Je ferme les yeux pour me concentrer. Suivre une conversation sans pouvoir l'entendre est une expérience inédite, et difficile. Si je foire, est-ce qu'Igor me laissera tranquille la prochaine fois ? Compte pas là-dessus, Ejay.

J'alterne entre Igor, le type à lunettes et celui à moustache pour finir par me brosser un tableau de la situation. Ils veulent augmenter le prix de la transaction, car il y a eu un supplément pour le pot de vin de la douane. Mensonge. Ramos cherchait juste un prétexte pour justifier un surplus de cinq mille euros.

Je ne sais pas qui est ce Ramos ni pourquoi il cherche à avoir les yeux plus gros que le ventre, et je ne souhaite pas le savoir. Je sors juste mon téléphone et envoie un message à Igor pour l'informer.

La discussion vire alors sur un ton plus houleux. Igor s'invente un informateur qui lui a assuré que les frais pour la douane n'avaient pas changé. Son assurance convainc les contacts qui finissent par capituler. La transaction s'effectue au prix habituel et Igor repart avec son sac rempli d'un nouveau contenu.

De retour dans la voiture, l'Ukrainien demande à Ivan de faire un crochet pour me déposer devant le métro. Avant que je ne descende, Igor me glisse deux billets de cinquante dans la poche, comme un adulte qui offre à un bambin de quoi s'acheter trois sucreries.
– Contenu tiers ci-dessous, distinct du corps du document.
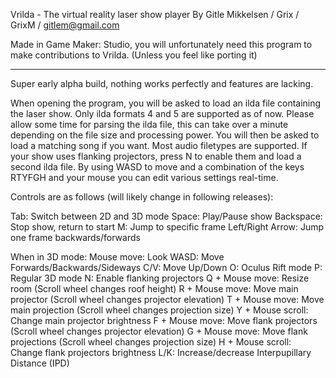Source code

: Vrilda - The virtual reality laser show player
By Gitle Mikkelsen / Grix / GrixM / gitlem@gmail.com

Made in Game Maker: Studio, you will unfortunately need this program to make contributions to Vrilda. (Unless you feel like porting it)

--------
Super early alpha build, nothing works perfectly and features are lacking.

When opening the program, you will be asked to load an ilda file containing the laser show. 
Only ilda formats 4 and 5 are supported as of now.
Please allow some time for parsing the ilda file, this can take over a minute depending on the file size and processing power.
You will then be asked to load a matching song if you want. Most audio filetypes are supported.
If your show uses flanking projectors, press N to enable them and load a second ilda file.
By using WASD to move and a combination of the keys RTYFGH and your mouse you can edit various settings real-time.


Controls are as follows (will likely change in following releases):

Tab:  				Switch between 2D and 3D mode
Space: 				Play/Pause show
Backspace:			Stop show, return to start
M:					Jump to specific frame
Left/Right Arrow:	Jump one frame backwards/forwards

When in 3D mode:
Mouse move:			Look
WASD:				Move Forwards/Backwards/Sideways
C/V:				Move Up/Down
O:					Oculus Rift mode
P:					Regular 3D mode
N:					Enable flanking projectors
Q + Mouse move:		Resize room 		 (Scroll wheel changes roof height)
R + Mouse move:		Move main projector	 (Scroll wheel changes projector elevation)
T + Mouse move:		Move main projection  (Scroll wheel changes projection size)
Y + Mouse scroll:	Change main projector brightness
F + Mouse move:		Move flank projectors	 (Scroll wheel changes projector elevation)
G + Mouse move:		Move flank projections  (Scroll wheel changes projection size)
H + Mouse scroll:	Change flank projectors brightness
L/K:				Increase/decrease Interpupillary Distance (IPD)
Je n'ai pas la foi de me bagarrer avec lui, alors je garde un visage de marbre. Tout de même, je ne peux pas m'empêcher de faire remarquer :

— Je t'ai fait économiser cinq mille balles.

Et avec les cents qu'il me donne, cela m'octroie une part d'exactement deux pour cent. Igor éclate de rire.

— Tu ne m'as rien fait économiser du tout. Je n'aurais jamais marché dans leur combine. Ils tentent régulièrement ce genre de coups bas. Cela m'aura au moins permis de vérifier ta fiabilité.

C'était à moitié vrai. Sans ma confirmation, il n'aurait pas eu l'assurance pour se montrer si inflexible. Mais tout comme les deux escrocs plus tôt, je ne pouvais, moi non plus, pas gagner face à Igor.

— Maintenant, file ! aboie-t-il. Je ne tiens pas à reprendre notre conversation de tout à l'heure.

Moi non plus. Je baisse mon regard plein d'amertume et m'extrais de cet habitacle étouffant. Mes doigts nerveux froissent les deux bouts de papier dans ma poche et une colère déraisonnable me donne comme l'envie de les brûler alors que je descends dans la bouche du métro.

Mais je n'en ferais rien, car je dépends d'Igor, et je dépendrai de lui aussi longtemps qu'il le désirera.